REQUIRED WORK: Could every line of the data be printed exactly as it reads?

DATASET RECORDS:
---*---

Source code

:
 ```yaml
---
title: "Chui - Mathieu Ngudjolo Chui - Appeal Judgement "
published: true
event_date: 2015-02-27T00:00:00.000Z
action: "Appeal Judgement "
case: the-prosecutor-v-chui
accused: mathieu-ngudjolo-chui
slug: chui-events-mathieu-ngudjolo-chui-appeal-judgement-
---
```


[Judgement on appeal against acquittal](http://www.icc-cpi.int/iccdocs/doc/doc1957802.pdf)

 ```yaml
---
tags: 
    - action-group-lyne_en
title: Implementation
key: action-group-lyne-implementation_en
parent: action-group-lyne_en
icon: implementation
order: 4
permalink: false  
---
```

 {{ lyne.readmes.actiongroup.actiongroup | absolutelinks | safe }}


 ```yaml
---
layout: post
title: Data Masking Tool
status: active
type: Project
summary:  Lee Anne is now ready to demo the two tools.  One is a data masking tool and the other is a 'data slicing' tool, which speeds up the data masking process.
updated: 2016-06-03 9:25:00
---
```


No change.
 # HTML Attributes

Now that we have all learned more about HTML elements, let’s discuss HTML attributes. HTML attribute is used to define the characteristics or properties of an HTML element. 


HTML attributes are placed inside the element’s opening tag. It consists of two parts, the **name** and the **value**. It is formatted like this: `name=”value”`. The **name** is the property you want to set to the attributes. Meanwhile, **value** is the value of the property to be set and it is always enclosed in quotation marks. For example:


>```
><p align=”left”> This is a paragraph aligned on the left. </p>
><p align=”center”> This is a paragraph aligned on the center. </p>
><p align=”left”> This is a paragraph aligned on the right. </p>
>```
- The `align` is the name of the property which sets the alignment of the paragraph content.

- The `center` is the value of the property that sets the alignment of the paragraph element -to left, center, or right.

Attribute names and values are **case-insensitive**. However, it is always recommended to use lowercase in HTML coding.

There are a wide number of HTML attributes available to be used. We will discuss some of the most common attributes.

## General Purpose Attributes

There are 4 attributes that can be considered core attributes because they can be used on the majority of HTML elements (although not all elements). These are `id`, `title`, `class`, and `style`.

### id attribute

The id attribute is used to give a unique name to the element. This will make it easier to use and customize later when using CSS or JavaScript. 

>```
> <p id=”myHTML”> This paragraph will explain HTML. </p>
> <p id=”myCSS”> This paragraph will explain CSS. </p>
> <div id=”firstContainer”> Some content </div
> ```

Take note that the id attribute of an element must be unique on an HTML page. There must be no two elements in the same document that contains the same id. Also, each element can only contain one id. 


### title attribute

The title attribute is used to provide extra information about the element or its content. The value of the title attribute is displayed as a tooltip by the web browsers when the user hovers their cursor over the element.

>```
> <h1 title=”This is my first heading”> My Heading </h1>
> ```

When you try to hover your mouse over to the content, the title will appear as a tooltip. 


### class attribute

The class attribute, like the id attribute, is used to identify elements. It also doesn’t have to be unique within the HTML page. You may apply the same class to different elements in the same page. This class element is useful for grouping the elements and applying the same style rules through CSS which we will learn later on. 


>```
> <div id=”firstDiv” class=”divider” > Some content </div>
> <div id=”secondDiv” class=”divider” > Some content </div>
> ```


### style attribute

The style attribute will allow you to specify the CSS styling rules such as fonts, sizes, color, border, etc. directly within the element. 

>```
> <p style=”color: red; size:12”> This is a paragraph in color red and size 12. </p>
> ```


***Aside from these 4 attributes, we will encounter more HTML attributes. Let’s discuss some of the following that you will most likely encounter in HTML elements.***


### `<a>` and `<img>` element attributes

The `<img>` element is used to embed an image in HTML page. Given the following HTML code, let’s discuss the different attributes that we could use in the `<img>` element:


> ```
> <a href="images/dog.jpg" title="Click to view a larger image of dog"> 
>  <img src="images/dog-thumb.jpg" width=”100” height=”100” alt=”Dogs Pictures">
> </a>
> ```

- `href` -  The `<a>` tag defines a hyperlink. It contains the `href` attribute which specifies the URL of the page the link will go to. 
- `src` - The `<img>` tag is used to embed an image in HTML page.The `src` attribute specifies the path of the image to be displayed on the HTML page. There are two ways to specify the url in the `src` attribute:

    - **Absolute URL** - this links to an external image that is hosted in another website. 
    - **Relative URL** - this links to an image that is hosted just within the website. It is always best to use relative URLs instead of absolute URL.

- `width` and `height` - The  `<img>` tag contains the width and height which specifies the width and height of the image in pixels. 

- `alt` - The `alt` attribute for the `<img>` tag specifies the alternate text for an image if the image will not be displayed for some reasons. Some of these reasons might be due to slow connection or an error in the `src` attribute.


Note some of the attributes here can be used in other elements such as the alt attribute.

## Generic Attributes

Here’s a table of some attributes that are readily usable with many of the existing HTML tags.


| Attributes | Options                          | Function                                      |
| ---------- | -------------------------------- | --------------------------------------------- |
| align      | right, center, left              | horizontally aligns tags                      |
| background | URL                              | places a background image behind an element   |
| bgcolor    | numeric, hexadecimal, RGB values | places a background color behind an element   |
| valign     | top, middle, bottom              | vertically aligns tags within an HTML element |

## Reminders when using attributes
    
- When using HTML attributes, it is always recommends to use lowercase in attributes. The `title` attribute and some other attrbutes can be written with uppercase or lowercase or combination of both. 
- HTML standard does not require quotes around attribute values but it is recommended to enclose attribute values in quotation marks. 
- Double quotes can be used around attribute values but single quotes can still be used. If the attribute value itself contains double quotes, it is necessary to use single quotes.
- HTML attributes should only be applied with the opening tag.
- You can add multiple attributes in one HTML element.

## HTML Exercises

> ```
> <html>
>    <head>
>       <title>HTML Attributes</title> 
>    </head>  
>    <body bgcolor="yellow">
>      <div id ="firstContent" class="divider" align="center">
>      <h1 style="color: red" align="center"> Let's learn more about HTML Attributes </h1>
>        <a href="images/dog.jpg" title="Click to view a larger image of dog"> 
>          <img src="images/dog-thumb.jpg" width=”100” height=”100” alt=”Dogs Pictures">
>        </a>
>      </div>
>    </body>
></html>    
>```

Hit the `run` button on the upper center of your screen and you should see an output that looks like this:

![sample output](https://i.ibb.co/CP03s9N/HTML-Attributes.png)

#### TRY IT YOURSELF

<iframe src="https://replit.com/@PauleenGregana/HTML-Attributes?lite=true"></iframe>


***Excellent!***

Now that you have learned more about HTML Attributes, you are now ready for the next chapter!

---*---

COMPLETED EXERCISE:
Source code

:
 ```yaml
---
title: "Chui - Mathieu Ngudjolo Chui - Appeal Judgement "
published: true
event_date: 2015-02-27T00:00:00.000Z
action: "Appeal Judgement "
case: the-prosecutor-v-chui
accused: mathieu-ngudjolo-chui
slug: chui-events-mathieu-ngudjolo-chui-appeal-judgement-
---
```


[Judgement on appeal against acquittal](http://www.icc-cpi.int/iccdocs/doc/doc1957802.pdf)

 ```yaml
---
tags: 
    - action-group-lyne_en
title: Implementation
key: action-group-lyne-implementation_en
parent: action-group-lyne_en
icon: implementation
order: 4
permalink: false  
---
```

 {{ lyne.readmes.actiongroup.actiongroup | absolutelinks | safe }}


 ```yaml
---
layout: post
title: Data Masking Tool
status: active
type: Project
summary:  Lee Anne is now ready to demo the two tools.  One is a data masking tool and the other is a 'data slicing' tool, which speeds up the data masking process.
updated: 2016-06-03 9:25:00
---
```


No change.
 # HTML Attributes

Now that we have all learned more about HTML elements, let’s discuss HTML attributes. HTML attribute is used to define the characteristics or properties of an HTML element. 


HTML attributes are placed inside the element’s opening tag. It consists of two parts, the **name** and the **value**. It is formatted like this: `name=”value”`. The **name** is the property you want to set to the attributes. Meanwhile, **value** is the value of the property to be set and it is always enclosed in quotation marks. For example:


>```
><p align=”left”> This is a paragraph aligned on the left. </p>
><p align=”center”> This is a paragraph aligned on the center. </p>
><p align=”left”> This is a paragraph aligned on the right. </p>
>```
- The `align` is the name of the property which sets the alignment of the paragraph content.

- The `center` is the value of the property that sets the alignment of the paragraph element -to left, center, or right.

Attribute names and values are **case-insensitive**. However, it is always recommended to use lowercase in HTML coding.

There are a wide number of HTML attributes available to be used. We will discuss some of the most common attributes.

## General Purpose Attributes

There are 4 attributes that can be considered core attributes because they can be used on the majority of HTML elements (although not all elements). These are `id`, `title`, `class`, and `style`.

### id attribute

The id attribute is used to give a unique name to the element. This will make it easier to use and customize later when using CSS or JavaScript. 

>```
> <p id=”myHTML”> This paragraph will explain HTML. </p>
> <p id=”myCSS”> This paragraph will explain CSS. </p>
> <div id=”firstContainer”> Some content </div
> ```

Take note that the id attribute of an element must be unique on an HTML page. There must be no two elements in the same document that contains the same id. Also, each element can only contain one id. 


### title attribute

The title attribute is used to provide extra information about the element or its content. The value of the title attribute is displayed as a tooltip by the web browsers when the user hovers their cursor over the element.

>```
> <h1 title=”This is my first heading”> My Heading </h1>
> ```

When you try to hover your mouse over to the content, the title will appear as a tooltip. 


### class attribute

The class attribute, like the id attribute, is used to identify elements. It also doesn’t have to be unique within the HTML page. You may apply the same class to different elements in the same page. This class element is useful for grouping the elements and applying the same style rules through CSS which we will learn later on. 


>```
> <div id=”firstDiv” class=”divider” > Some content </div>
> <div id=”secondDiv” class=”divider” > Some content </div>
> ```


### style attribute

The style attribute will allow you to specify the CSS styling rules such as fonts, sizes, color, border, etc. directly within the element. 

>```
> <p style=”color: red; size:12”> This is a paragraph in color red and size 12. </p>
> ```


***Aside from these 4 attributes, we will encounter more HTML attributes. Let’s discuss some of the following that you will most likely encounter in HTML elements.***


### `<a>` and `<img>` element attributes

The `<img>` element is used to embed an image in HTML page. Given the following HTML code, let’s discuss the different attributes that we could use in the `<img>` element:


> ```
> <a href="images/dog.jpg" title="Click to view a larger image of dog"> 
>  <img src="images/dog-thumb.jpg" width=”100” height=”100” alt=”Dogs Pictures">
> </a>
> ```

- `href` -  The `<a>` tag defines a hyperlink. It contains the `href` attribute which specifies the URL of the page the link will go to. 
- `src` - The `<img>` tag is used to embed an image in HTML page.The `src` attribute specifies the path of the image to be displayed on the HTML page. There are two ways to specify the url in the `src` attribute:

    - **Absolute URL** - this links to an external image that is hosted in another website. 
    - **Relative URL** - this links to an image that is hosted just within the website. It is always best to use relative URLs instead of absolute URL.

- `width` and `height` - The  `<img>` tag contains the width and height which specifies the width and height of the image in pixels. 

- `alt` - The `alt` attribute for the `<img>` tag specifies the alternate text for an image if the image will not be displayed for some reasons. Some of these reasons might be due to slow connection or an error in the `src` attribute.


Note some of the attributes here can be used in other elements such as the alt attribute.

## Generic Attributes

Here’s a table of some attributes that are readily usable with many of the existing HTML tags.


| Attributes | Options                          | Function                                      |
| ---------- | -------------------------------- | --------------------------------------------- |
| align      | right, center, left              | horizontally aligns tags                      |
| background | URL                              | places a background image behind an element   |
| bgcolor    | numeric, hexadecimal, RGB values | places a background color behind an element   |
| valign     | top, middle, bottom              | vertically aligns tags within an HTML element |

## Reminders when using attributes
    
- When using HTML attributes, it is always recommends to use lowercase in attributes. The `title` attribute and some other attrbutes can be written with uppercase or lowercase or combination of both. 
- HTML standard does not require quotes around attribute values but it is recommended to enclose attribute values in quotation marks. 
- Double quotes can be used around attribute values but single quotes can still be used. If the attribute value itself contains double quotes, it is necessary to use single quotes.
- HTML attributes should only be applied with the opening tag.
- You can add multiple attributes in one HTML element.

## HTML Exercises

> ```
> <html>
>    <head>
>       <title>HTML Attributes</title> 
>    </head>  
>    <body bgcolor="yellow">
>      <div id ="firstContent" class="divider" align="center">
>      <h1 style="color: red" align="center"> Let's learn more about HTML Attributes </h1>
>        <a href="images/dog.jpg" title="Click to view a larger image of dog"> 
>          <img src="images/dog-thumb.jpg" width=”100” height=”100” alt=”Dogs Pictures">
>        </a>
>      </div>
>    </body>
></html>    
>```

Hit the `run` button on the upper center of your screen and you should see an output that looks like this:

![sample output](https://i.ibb.co/CP03s9N/HTML-Attributes.png)

#### TRY IT YOURSELF

<iframe src="https://replit.com/@PauleenGregana/HTML-Attributes?lite=true"></iframe>


***Excellent!***

Now that you have learned more about HTML Attributes, you are now ready for the next chapter!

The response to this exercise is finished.